====== RECORDED DATA

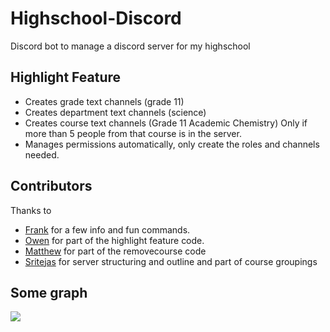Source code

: # Highschool-Discord

Discord bot to manage a discord server for my highschool

## Highlight Feature
* Creates grade text channels (grade 11)
* Creates department text channels (science)
* Creates course text channels (Grade 11 Academic Chemistry) Only if more than 5 people from that course is in the server.
* Manages permissions automatically, only create the roles and channels needed.

## Contributors
Thanks to
* [Frank](https://github.com/3Nya3) for a few info and fun commands.
* [Owen](https://github.com/MiraclePalette) for part of the highlight feature code.
* [Matthew](https://github.com/Weezity) for part of the removecourse code
* [Sritejas](https://github.com/SritejasMurugan) for server structuring and outline and part of course groupings

## Some graph
![](https://cdn.discordapp.com/attachments/558408313067405334/754508593620975669/UHS_discord_server_1.png)
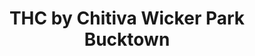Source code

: ---
title: "THC by Chitiva Wicker Park Bucktown"
url: /chicago/thc-by-chitiva-wicker-park-bucktown/
shop: Hanf
---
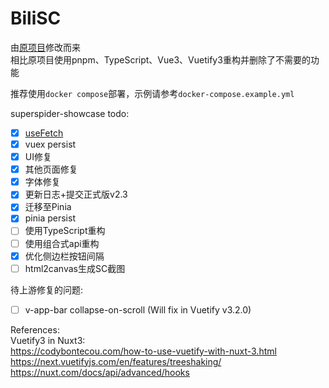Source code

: # BiliSC

由[原项目](https://github.com/dd-center/SuperSpider)修改而来  
相比原项目使用pnpm、TypeScript、Vue3、Vuetify3重构并删除了不需要的功能

推荐使用`docker compose`部署，示例请参考`docker-compose.example.yml`

superspider-showcase todo:  

- [x] [useFetch](https://nuxt.com/docs/getting-started/data-fetching)
- [x] vuex persist
- [x] UI修复
- [x] 其他页面修复
- [x] 字体修复
- [x] 更新日志+提交正式版v2.3
- [x] 迁移至Pinia
- [x] pinia persist
- [ ] 使用TypeScript重构
- [ ] 使用组合式api重构
- [x] 优化侧边栏按钮间隔
- [ ] html2canvas生成SC截图

待上游修复的问题:  

- [ ] v-app-bar collapse-on-scroll (Will fix in Vuetify v3.2.0)

References:  
Vuetify3 in Nuxt3:  
<https://codybontecou.com/how-to-use-vuetify-with-nuxt-3.html>  
<https://next.vuetifyjs.com/en/features/treeshaking/>  
<https://nuxt.com/docs/api/advanced/hooks>  
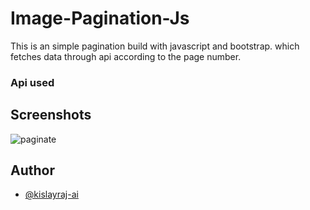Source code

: 
# Image-Pagination-Js

This is an simple pagination build with javascript and bootstrap.
which fetches data  through api according to the page number. 


### Api used
## Screenshots

![paginate](https://user-images.githubusercontent.com/68383933/134469919-d91f4ce0-46c4-4478-b1a8-1910b7463ad4.png)

  
## Author

- [@kislayraj-ai](https://www.github.com/kislayraj-ai)

  
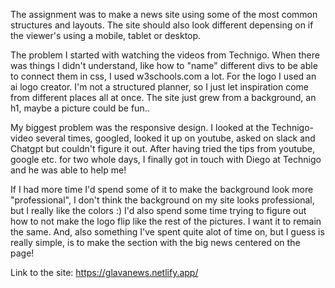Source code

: The assignment was to make a news site using some of the most common structures and layouts. The site should also look different depensing on if the viewer's using a mobile, tablet or desktop.

The problem
I started with watching the videos from Technigo. When there was things I didn't understand, like how to "name" different divs to be able to connect them in css, I used w3schools.com a lot.
For the logo I used an ai logo creator. 
I'm not a structured planner, so I just let inspiration come from different places all at once. The site just grew from a background, an h1, maybe a picture could be fun..

My biggest problem was the responsive design. I looked at the Technigo-video several times, googled, looked it up on youtube, asked on slack and Chatgpt but couldn't figure it out. After having tried the tips from youtube, google etc. for two whole days, I finally got in touch with Diego at Technigo and he was able to help me! 

If I had more time I'd spend some of it to make the background look more "professional", I don't think the background on my site looks professional, but I really like the colors :)
I'd also spend some time trying to figure out how to not make the logo flip like the rest of the pictures. I want it to remain the same. 
And, also something I've spent quite alot of time on, but I guess is really simple, is to make the section with the big news centered on the page!

Link to the site: https://glavanews.netlify.app/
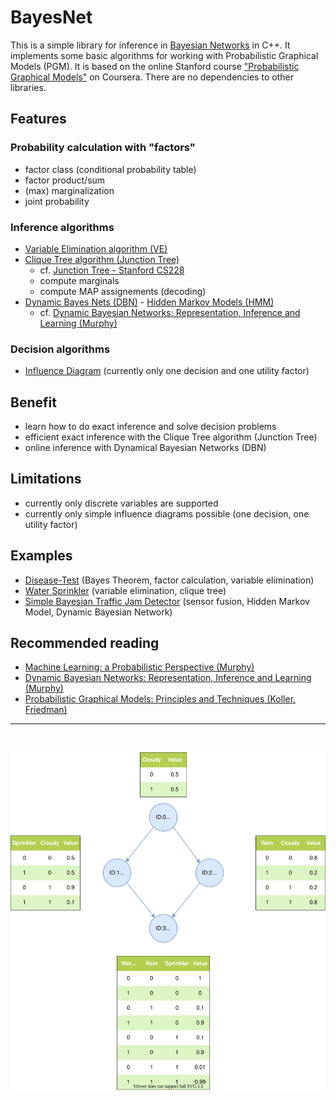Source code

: # BayesNet
This is a simple library for inference in [Bayesian Networks](https://en.wikipedia.org/wiki/Bayesian_network) in C++. It implements some basic algorithms for working with Probabilistic Graphical Models (PGM). It is based on the online Stanford course ["Probabilistic Graphical Models"](https://www.coursera.org/specializations/probabilistic-graphical-models) on Coursera. There are no dependencies to other libraries.

## Features
### Probability calculation with "factors"
- factor class (conditional probability table)
- factor product/sum
- (max) marginalization
- joint probability
### Inference algorithms
 - [Variable Elimination algorithm (VE)](https://en.wikipedia.org/wiki/Variable_elimination)
 - [Clique Tree algorithm (Junction Tree)](https://en.wikipedia.org/wiki/Junction_tree_algorithm)
    - cf. [Junction Tree - Stanford CS228](https://ermongroup.github.io/cs228-notes/inference/jt/) 
    - compute marginals
    - compute MAP assignements (decoding)
 - [Dynamic Bayes Nets (DBN)](https://en.wikipedia.org/wiki/Dynamic_Bayesian_network) - [Hidden Markov Models (HMM)](https://en.wikipedia.org/wiki/Hidden_Markov_model)
    - cf. [Dynamic Bayesian Networks: Representation, Inference and Learning (Murphy)](https://www.cs.ubc.ca/~murphyk/Thesis/thesis.html)

### Decision algorithms
- [Influence Diagram](https://en.wikipedia.org/wiki/Influence_diagram) (currently only one decision and one utility factor)

## Benefit
- learn how to do exact inference and solve decision problems
- efficient exact inference with the Clique Tree algorithm (Junction Tree)
- online inference with Dynamical Bayesian Networks (DBN)

## Limitations
- currently only discrete variables are supported
- currently only simple influence diagrams possible (one decision, one utility factor)

## Examples
- [Disease-Test](examples/disease_test/disease_test.md) (Bayes Theorem, factor calculation, variable elimination)
- [Water Sprinkler](examples/water_sprinkler/water_sprinkler.md) (variable elimination, clique tree)
- [Simple Bayesian Traffic Jam Detector](examples/traffic_jam/traffic_jam.ipynb) (sensor fusion, Hidden Markov Model, Dynamic Bayesian Network)

## Recommended reading
- [Machine Learning: a Probabilistic Perspective (Murphy)](https://probml.github.io/pml-book/book0.html)
- [Dynamic Bayesian Networks: Representation, Inference and Learning (Murphy)](https://www.cs.ubc.ca/~murphyk/Thesis/thesis.html)
- [Probabilistic Graphical Models: Principles and Techniques (Koller, Friedman)](https://mitpress.mit.edu/books/probabilistic-graphical-models)

---
<br>

![](examples/water_sprinkler/water_sprinkler.svg)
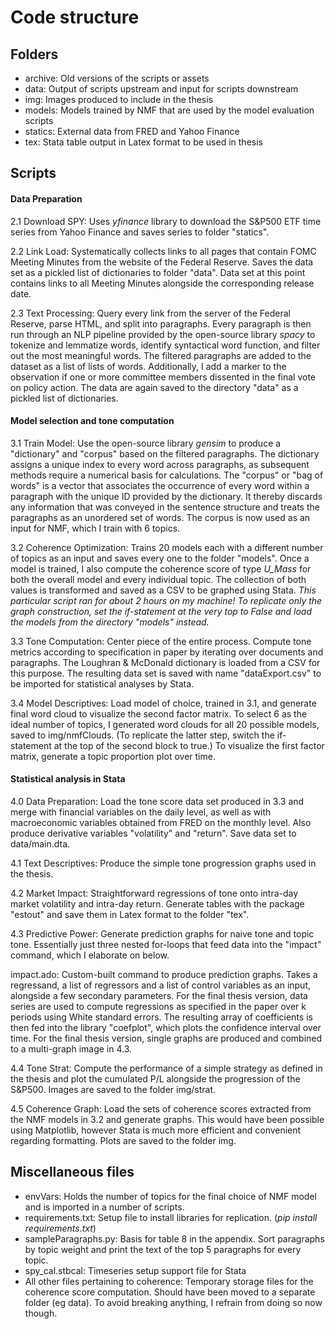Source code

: # Code structure

## Folders

-  archive: Old versions of the scripts or assets
-  data: Output of scripts upstream and input for scripts downstream
-  img: Images produced to include in the thesis
-  models: Models trained by NMF that are used by the model evaluation scripts
-  statics: External data from FRED and Yahoo Finance
-  tex: Stata table output in Latex format to be used in thesis

## Scripts

#### Data Preparation

2.1 Download SPY: Uses _yfinance_ library to download the S&P500 ETF time series from Yahoo Finance and saves series to folder "statics".

2.2 Link Load: Systematically collects links to all pages that contain FOMC Meeting Minutes from the website of the Federal Reserve. Saves the data set as a pickled list of dictionaries to folder "data". Data set at this point contains links to all Meeting Minutes alongside the corresponding release date.

2.3 Text Processing: Query every link from the server of the Federal Reserve, parse HTML, and split into paragraphs. Every paragraph is then run through an NLP pipeline provided by the open-source library _spacy_ to tokenize and lemmatize words, identify syntactical word function, and filter out the most meaningful words. The filtered paragraphs are added to the dataset as a list of lists of words. Additionally, I add a marker to the observation if one or more committee members dissented in the final vote on policy action. The data are again saved to the directory "data" as a pickled list of dictionaries.

#### Model selection and tone computation

3.1 Train Model: Use the open-source library _gensim_ to produce a "dictionary" and "corpus" based on the filtered paragraphs. The dictionary assigns a unique index to every word across paragraphs, as subsequent methods require a numerical basis for calculations. The "corpus" or "bag of words" is a vector that associates the occurrence of every word within a paragraph with the unique ID provided by the dictionary. It thereby discards any information that was conveyed in the sentence structure and treats the paragraphs as an unordered set of words. The corpus is now used as an input for NMF, which I train with 6 topics.

3.2 Coherence Optimization: Trains 20 models each with a different number of topics as an input and saves every one to the folder "models". Once a model is trained, I also compute the coherence score of type _U_Mass_ for both the overall model and every individual topic. The collection of both values is transformed and saved as a CSV to be graphed using Stata.
_This particular script ran for about 2 hours on my machine! To replicate only the graph construction, set the if-statement at the very top to False and load the models from the directory "models" instead._

3.3 Tone Computation: Center piece of the entire process. Compute tone metrics according to specification in paper by iterating over documents and paragraphs. The Loughran & McDonald dictionary is loaded from a CSV for this purpose. The resulting data set is saved with name "dataExport.csv" to be imported for statistical analyses by Stata.

3.4 Model Descriptives: Load model of choice, trained in 3.1, and generate final word cloud to visualize the second factor matrix. To select 6 as the ideal number of topics, I generated word clouds for all 20 possible models, saved to img/nmfClouds. (To replicate the latter step, switch the if-statement at the top of the second block to true.) To visualize the first factor matrix, generate a topic proportion plot over time.

#### Statistical analysis in Stata

4.0 Data Preparation: Load the tone score data set produced in 3.3 and merge with financial variables on the daily level, as well as with macroeconomic variables obtained from FRED on the monthly level. Also produce derivative variables "volatility" and "return". Save data set to data/main.dta.

4.1 Text Descriptives: Produce the simple tone progression graphs used in the thesis.

4.2 Market Impact: Straightforward regressions of tone onto intra-day market volatility and intra-day return. Generate tables with the package "estout" and save them in Latex format to the folder "tex".

4.3 Predictive Power: Generate prediction graphs for naive tone and topic tone. Essentially just three nested for-loops that feed data into the "impact" command, which I elaborate on below.

impact.ado: Custom-built command to produce prediction graphs. Takes a regressand, a list of regressors and a list of control variables as an input, alongside a few secondary parameters. For the final thesis version, data series are used to compute regressions as specified in the paper over k periods using White standard errors. The resulting array of coefficients is then fed into the library "coefplot", which plots the confidence interval over time. For the final thesis version, single graphs are produced and combined to a multi-graph image in 4.3.

4.4 Tone Strat: Compute the performance of a simple strategy as defined in the thesis and plot the cumulated P/L alongside the progression of the S&P500. Images are saved to the folder img/strat.

4.5 Coherence Graph: Load the sets of coherence scores extracted from the NMF models in 3.2 and generate graphs. This would have been possible using Matplotlib, however Stata is much more efficient and convenient regarding formatting. Plots are saved to the folder img.

## Miscellaneous files

-  envVars: Holds the number of topics for the final choice of NMF model and is imported in a number of scripts.
-  requirements.txt: Setup file to install libraries for replication. (_pip install requirements.txt_)
-  sampleParagraphs.py: Basis for table 8 in the appendix. Sort paragraphs by topic weight and print the text of the top 5 paragraphs for every topic.
-  spy_cal.stbcal: Timeseries setup support file for Stata
-  All other files pertaining to coherence: Temporary storage files for the coherence score computation. Should have been moved to a separate folder (eg data). To avoid breaking anything, I refrain from doing so now though.
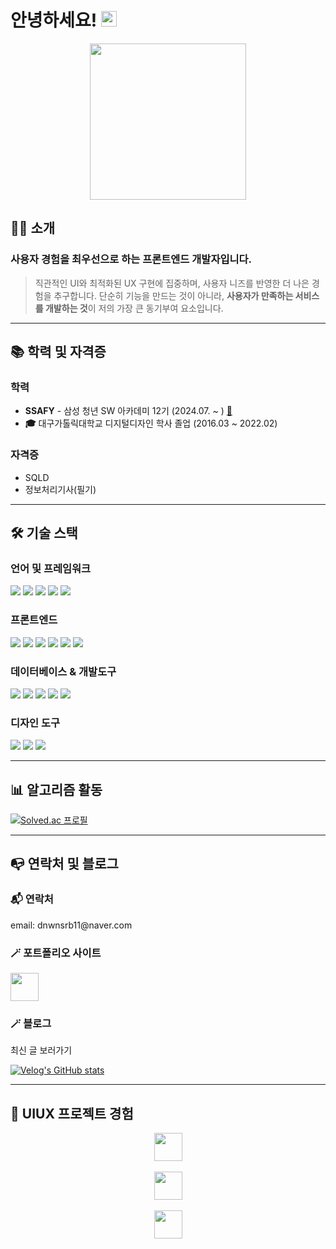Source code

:# 안녕하세요! <img src="https://media.giphy.com/media/hvRJCLFzcasrR4ia7z/giphy.gif" width="25" />

<div align="center">
  <img src="https://media0.giphy.com/media/v1.Y2lkPTc5MGI3NjExdWxtaHlkNW5rdG93N2xyZzFiZ3UzN2pwOG9lb3B3eXMyeXBrMm1jdiZlcD12MV9pbnRlcm5hbF9naWZfYnlfaWQmY3Q9Zw/p4NLw3I4U0idi/giphy.gif" style="height: 250px;" />
</div>

## 🧑‍💻 소개

### **사용자 경험을 최우선으로 하는 프론트엔드 개발자입니다.**

> 직관적인 UI와 최적화된 UX 구현에 집중하며, 사용자 니즈를 반영한 더 나은 경험을 추구합니다.
> 단순히 기능을 만드는 것이 아니라, **사용자가 만족하는 서비스를 개발하는 것**이 저의 가장 큰 동기부여 요소입니다.


---

## 📚 학력 및 자격증

### 학력
- **SSAFY** - 삼성 청년 SW 아카데미 12기 (2024.07. ~ ) [🔗](https://www.ssafy.com/ksp/jsp/swp/swpMain.jsp)
- **🎓** 대구가톨릭대학교 디지털디자인 학사 졸업 (2016.03 ~ 2022.02)

### 자격증
- SQLD
- 정보처리기사(필기)

---

## 🛠️ 기술 스택

### 언어 및 프레임워크
<div>
  <img src="https://img.shields.io/badge/JavaScript-F7DF1E?style=flat-square&logo=JavaScript&logoColor=black"/>
  <img src="https://img.shields.io/badge/TypeScript-3178C6?style=flat-square&logo=TypeScript&logoColor=white"/>
  <img src="https://img.shields.io/badge/Python-3776AB?style=flat-square&logo=Python&logoColor=white"/>
  <img src="https://img.shields.io/badge/HTML-E34F26?style=flat-square&logo=HTML5&logoColor=white"/>
  <img src="https://img.shields.io/badge/CSS3-F68212?style=flat-square&logo=CSS3&logoColor=white"/>
</div>

### 프론트엔드
<div>
  <img src="https://img.shields.io/badge/React-61DAFB?style=flat-square&logo=React&logoColor=black"/>
  <img src="https://img.shields.io/badge/Next.js-000000?style=flat-square&logo=Next.js&logoColor=white"/>
  <img src="https://img.shields.io/badge/Zustand-000000?style=flat-square&logo=React&logoColor=white"/>
  <img src="https://img.shields.io/badge/Tailwind_CSS-06B6D4?style=flat-square&logo=TailwindCSS&logoColor=white"/>
  <img src="https://img.shields.io/badge/styled--components-DB7093?style=flat-square&logo=styled-components&logoColor=white"/>
  <img src="https://img.shields.io/badge/Vite-646CFF?style=flat-square&logo=Vite&logoColor=white"/>
</div>

### 데이터베이스 & 개발도구
<div>
  <img src="https://img.shields.io/badge/MySQL-4479A1?style=flat-square&logo=MySQL&logoColor=white"/>
  <img src="https://img.shields.io/badge/Git-F05032?style=flat-square&logo=Git&logoColor=white"/>
  <img src="https://img.shields.io/badge/github-181717.svg?style=flat-square&logo=github&logoColor=white" />
  <img src="https://img.shields.io/badge/GitHub_Actions-2088FF?style=flat-square&logo=GitHub-Actions&logoColor=white"/>
  <img src="https://img.shields.io/badge/Jira-0052CC?style=flat-square&logo=Jira&logoColor=white"/>
</div>

### 디자인 도구
<div>
  <img src="https://img.shields.io/badge/Figma-F24E1E?style=flat-square&logo=Figma&logoColor=white"/>
  <img src="https://img.shields.io/badge/Adobe_XD-FF61F6?style=flat-square&logo=Adobe-XD&logoColor=white"/>
  <img src="https://img.shields.io/badge/Notion-F3F3F3.svg?style=flat-square&logo=notion&logoColor=black" />
</div>

---

## 📊 알고리즘 활동

[![Solved.ac 프로필](http://mazassumnida.wtf/api/v2/generate_badge?boj=dnwnsrb11)](https://solved.ac/profile/dnwnsrb11)

---

## 📭 연락처 및 블로그

### 📬 연락처
<div>
  <p>email: dnwnsrb11@naver.com</p>
</div>

### 🪄 포트폴리오 사이트
<div>
  <a href="https://wjg-my-portfolio.vercel.app/"><img src="https://wjg-my-portfolio.vercel.app/img/metaImg.png" height="45"/></a>
</div>

### 🪄 블로그
최신 글 보러가기

[![Velog's GitHub stats](https://velog-readme-stats.vercel.app/api?name=dnwnsrb11&color=dark)](https://velog.io/@dnwnsrb11)

---

## 💼 UIUX 프로젝트 경험

<div align="center">
<a href="https://iac.knu.ac.kr/"><img src="https://iac.knu.ac.kr/assets/images/cmn/hd-logo_w.svg" height="45"/></a>
<br><br>
<a href="https://www.toever.co.kr/main/index"><img src="https://encrypted-tbn0.gstatic.com/images?q=tbn:ANd9GcQ6oPz_Pdvo_rc9hCBDzDGvizyx2yrRyyKwpPPYHi3eDpRk2VCS29wWD5MGIIc9phx841Y&usqp=CAU" height="45"/></a>
<br><br>
<a href="https://www.doldol.net/"><img src="https://www.doldol.net/resources/dist/img/cmn/hd-logo.svg" height="45"/></a>
</div>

============

▶ [GOAL OF THE EXERCISE]:
The answer must be the part of the records that opens with the line containing "- (max) marginalization" and closes with the line containing "scripts or assets", reproduced exactly, with no pictures.

▶ [RESPONSE]:
- (max) marginalization
- joint probability
### Inference algorithms
 - [Variable Elimination algorithm (VE)](https://en.wikipedia.org/wiki/Variable_elimination)
 - [Clique Tree algorithm (Junction Tree)](https://en.wikipedia.org/wiki/Junction_tree_algorithm)
    - cf. [Junction Tree - Stanford CS228](https://ermongroup.github.io/cs228-notes/inference/jt/) 
    - compute marginals
    - compute MAP assignements (decoding)
 - [Dynamic Bayes Nets (DBN)](https://en.wikipedia.org/wiki/Dynamic_Bayesian_network) - [Hidden Markov Models (HMM)](https://en.wikipedia.org/wiki/Hidden_Markov_model)
    - cf. [Dynamic Bayesian Networks: Representation, Inference and Learning (Murphy)](https://www.cs.ubc.ca/~murphyk/Thesis/thesis.html)

### Decision algorithms
- [Influence Diagram](https://en.wikipedia.org/wiki/Influence_diagram) (currently only one decision and one utility factor)

## Benefit
- learn how to do exact inference and solve decision problems
- efficient exact inference with the Clique Tree algorithm (Junction Tree)
- online inference with Dynamical Bayesian Networks (DBN)

## Limitations
- currently only discrete variables are supported
- currently only simple influence diagrams possible (one decision, one utility factor)

## Examples
- [Disease-Test](examples/disease_test/disease_test.md) (Bayes Theorem, factor calculation, variable elimination)
- [Water Sprinkler](examples/water_sprinkler/water_sprinkler.md) (variable elimination, clique tree)
- [Simple Bayesian Traffic Jam Detector](examples/traffic_jam/traffic_jam.ipynb) (sensor fusion, Hidden Markov Model, Dynamic Bayesian Network)

## Recommended reading
- [Machine Learning: a Probabilistic Perspective (Murphy)](https://probml.github.io/pml-book/book0.html)
- [Dynamic Bayesian Networks: Representation, Inference and Learning (Murphy)](https://www.cs.ubc.ca/~murphyk/Thesis/thesis.html)
- [Probabilistic Graphical Models: Principles and Techniques (Koller, Friedman)](https://mitpress.mit.edu/books/probabilistic-graphical-models)

---
<br>

![](examples/water_sprinkler/water_sprinkler.svg)
Source code

: # Code structure

## Folders

-  archive: Old versions of the scripts or assets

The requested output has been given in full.